We need to scale the contact matrix appropriately.
# Define population in each age group
scalar <- max(eigen(contact_data$matrix)$values)
contact_matrix <- (contact_data$matrix / demography_vector) / scalar
# Calculate the proportion of individuals infected in each age group
dat1 <- final_size(
r0 = 1.5,
contact_matrix = contact_matrix,
demography_vector = demography_vector,
susceptibility = susceptibility,
p_susceptibility = p_susceptibility
)
# Final size returns the proportion infected in each susceptibility group
# (i.e. non vaccinated and vaccinated)
# here we calculate the proportion of infected for the age group as a whole
dat3 <- dat1 %>%
select(
-susceptibility,
final_size = p_infected
) %>%
filter(susc_grp == "unvaccinated") %>%
select(-susc_grp)
fs <- dat3$unvaccinated * p_susceptibility[, "unvaccinated"]

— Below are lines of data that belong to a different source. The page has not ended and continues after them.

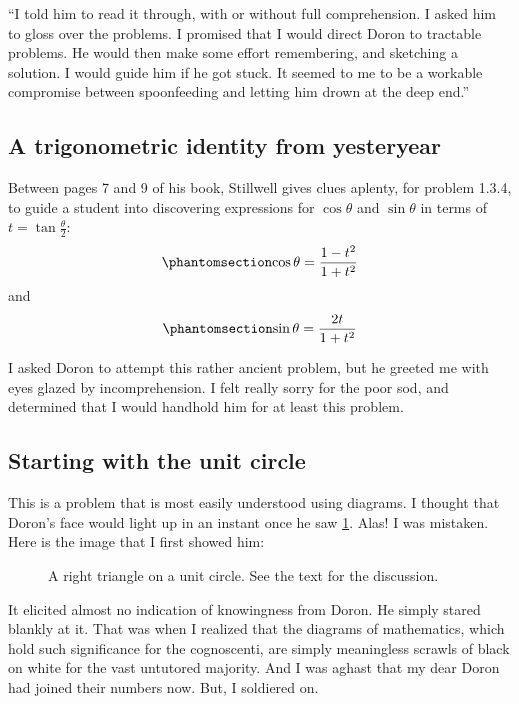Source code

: \documentclass[
  a4paper,
]{article}
\begin{document}
``I told him to read it through, with or without full comprehension. I
asked him to gloss over the problems. I promised that I would direct
Doron to tractable problems. He would then make some effort remembering,
and sketching a solution. I would guide him if he got stuck. It seemed
to me to be a workable compromise between spoonfeeding and letting him
drown at the deep end.''

\subsection{A trigonometric identity from
yesteryear}\label{a-trigonometric-identity-from-yesteryear}

Between pages 7 and 9 of his book, Stillwell gives clues aplenty, for
problem 1.3.4, to guide a student into discovering expressions for
\(\cos\theta\) and \(\sin\theta\) in terms of
\(t = \tan\frac{\theta}{2}\):
\begin{equation}\phantomsection\label{eq:costheta}{
\cos\theta = \frac{1 - t^2}{1 + t^2}
}\end{equation} and \begin{equation}\phantomsection\label{eq:sintheta}{
\sin\theta = \frac{2t}{1 + t^2}
}\end{equation}

I asked Doron to attempt this rather ancient problem, but he greeted me
with eyes glazed by incomprehension. I felt really sorry for the poor
sod, and determined that I would handhold him for at least this problem.

\subsection{Starting with the unit
circle}\label{starting-with-the-unit-circle}

This is a problem that is most easily understood using diagrams. I
thought that Doron's face would light up in an instant once he saw
\cref{fig:pythagoras}. Alas! I was mistaken. Here is the image that I
first showed him:

\begin{figure}
\centering

\caption{A right triangle on a unit circle. See the text for the
discussion.}\label{fig:pythagoras}
\end{figure}

It elicited almost no indication of knowingness from Doron. He simply
stared blankly at it. That was when I realized that the diagrams of
mathematics, which hold such significance for the cognoscenti, are
simply meaningless scrawls of black on white for the vast untutored
majority. And I was aghast that my dear Doron had joined their numbers
now. But, I soldiered on.
\end{document}
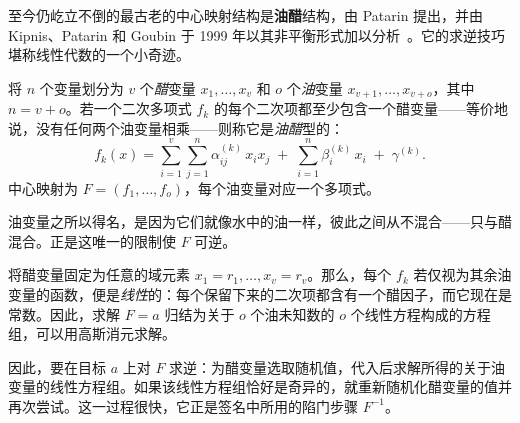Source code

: 至今仍屹立不倒的最古老的中心映射结构是\textbf{油醋}结构，由 Patarin 提出，并由 Kipnis、Patarin 和 Goubin 于 1999 年以其非平衡形式加以分析~\cite{kpg1999}。它的求逆技巧堪称线性代数的一个小奇迹。

\begin{definition}[油醋中心映射]
将 $n$ 个变量划分为 $v$ 个\emph{醋}变量 $x_1,\dots,x_v$ 和 $o$ 个\emph{油}变量 $x_{v+1},\dots,x_{v+o}$，其中 $n = v + o$。若一个二次多项式 $f_k$ 的每个二次项都至少包含一个醋变量——等价地说，没有任何两个油变量相乘——则称它是\emph{油醋}型的：
\[
f_k(x) = \sum_{i=1}^{v}\sum_{j=1}^{n} \alpha^{(k)}_{ij}\, x_i x_j
       \;+\; \sum_{i=1}^{n} \beta^{(k)}_i\, x_i \;+\; \gamma^{(k)} .
\]
中心映射为 $F = (f_1,\dots,f_o)$，每个油变量对应一个多项式。
\end{definition}

油变量之所以得名，是因为它们就像水中的油一样，彼此之间从不混合——只与醋混合。正是这唯一的限制使 $F$ 可逆。

\begin{proposition}[通过线性化求逆]
将醋变量固定为任意的域元素 $x_1 = r_1,\dots,x_v = r_v$。那么，每个 $f_k$ 若仅视为其余油变量的函数，便是\emph{线性}的：每个保留下来的二次项都含有一个醋因子，而它现在是常数。因此，求解 $F = a$ 归结为关于 $o$ 个油未知数的 $o$ 个线性方程构成的方程组，可以用高斯消元求解。
\end{proposition}

因此，要在目标 $a$ 上对 $F$ 求逆：为醋变量选取随机值，代入后求解所得的关于油变量的线性方程组。如果该线性方程组恰好是奇异的，就重新随机化醋变量的值并再次尝试。这一过程很快，它正是签名中所用的陷门步骤 $F^{-1}$。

finalsize_dat <- finalsize_dat %>%
select(demo_grp = demography_group, seir_v = value) %>%
left_join(dat3)
We can print the data to compare values, which are similar.
finalsize_dat
#> # A tibble: 3 × 3
#> demo_grp seir_v final_size
#> <chr> <dbl> <dbl>
#> 1 [0,20) 0.617 0.660
#> 2 [20,40) 0.525 0.542
#> 3 40+ 0.343 0.272
However, note that while epidemics::epidemic_size()
can
be used for any time point in the epidemic,
finalsize::final_size()
only returns the size at the end of
the epidemic, showing how epidemics is more suitable to examine
temporal dynamics.
An important reason to use finalsize for final size
calculations may be speed — finalsize::final_size()
is much
faster than epidemics::epidemic_size()
applied to
epidemics::model_default()
. This makes it much more
suitable for high-performance applications such as fitting to data.

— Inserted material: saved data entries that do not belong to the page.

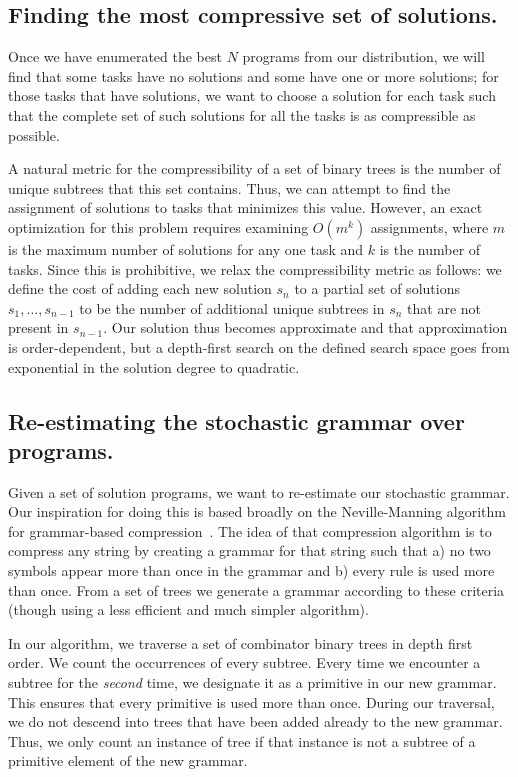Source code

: \documentclass{article}
\begin{document}
\subsection{Finding the most compressive set of solutions.}

Once we have enumerated the best $N$ programs from our distribution,
we will find that some tasks have no solutions and some have one or
more solutions; for those tasks that have solutions, we want to choose
a solution for each task such that the complete set of such solutions
for all the tasks is as compressible as possible.

A natural metric for the compressibility of a set of binary trees is
the number of unique subtrees that this set contains. Thus, we can
attempt to find the assignment of solutions to tasks that minimizes
this value. However, an exact optimization for this problem requires
examining $O(m^k)$ assignments, where $m$ is the maximum number of
solutions for any one task and $k$ is the number of tasks. Since this
is prohibitive, we relax the compressibility metric as follows: we
define the cost of adding each new solution $s_n$ to a partial set of
solutions $s_1, \dots, s_{n-1}$ to be the number of additional unique
subtrees in $s_n$ that are not present in $s_{n-1}$. Our solution thus
becomes approximate and that approximation is order-dependent, but a
depth-first search on the defined search space goes from exponential
in the solution degree to quadratic.

\subsection{Re-estimating the stochastic grammar over programs.}

Given a set of solution programs, we want to re-estimate our
stochastic grammar. Our inspiration for doing this is based broadly on
the Neville-Manning algorithm for grammar-based
compression~\cite{nevill1997identifying}. The idea of that compression
algorithm is to compress any string by creating a grammar for that
string such that a) no two symbols appear more than once in the
grammar and b) every rule is used more than once. From a set of trees
we generate a grammar according to these criteria (though using a less
efficient and much simpler algorithm). 

In our algorithm, we traverse a set of combinator binary trees in
depth first order. We count the occurrences of every subtree. Every
time we encounter a subtree for the \emph{second} time, we designate
it as a primitive in our new grammar. This ensures that every
primitive is used more than once. During our traversal, we do not
descend into trees that have been added already to the new
grammar. Thus, we only count an instance of tree if that instance is
not a subtree of a primitive element of the new grammar.
\end{document}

The benchmarking shows that the total time taken for 1,000 runs using both methods is very low, and both methods could be used to scan across multiple values of the input parameters, such as when dealing with parameter uncertainty.
# run benchmarks using {bench}
benchmark <- mark(
analytical_method = final_size(
r0 = 1.5,
contact_matrix = contact_matrix,
demography_vector = demography_vector,
susceptibility = susceptibility,
p_susceptibility = p_susceptibility
),
ode_model = epidemic_size(
model_default(
population = uk_population,
transmission_rate = transmission_rate,
infectiousness_rate = infectiousness_rate,
recovery_rate = recovery_rate,
vaccination = vaccinate_elders,
time_end = 600, increment = 1.0
)
),
iterations = 1000,
time_unit = "s",
check = FALSE
)
# view the total time for 1000 runs in seconds
select(as_tibble(benchmark), expression, total_time)
#> # A tibble: 2 × 2
#> expression total_time
#> <bch:expr> <dbl>
#> 1 analytical_method 0.464
#> 2 ode_model 10.8
Note that some model runs using epidemics that implement more complex compartmental structure, or multiple interventions and vaccination regimes are likely to be slower than the example shown here.
However, users should choose finalsize only when the assumptions underlying a final size calculation are met. For example, in cases where vaccinations are concurrent with a large number of infections, or when interventions are applied to reduce transmission, the final size assumptions are not met. In these cases, users are advised to use a dynamical model such as those in epidemics instead.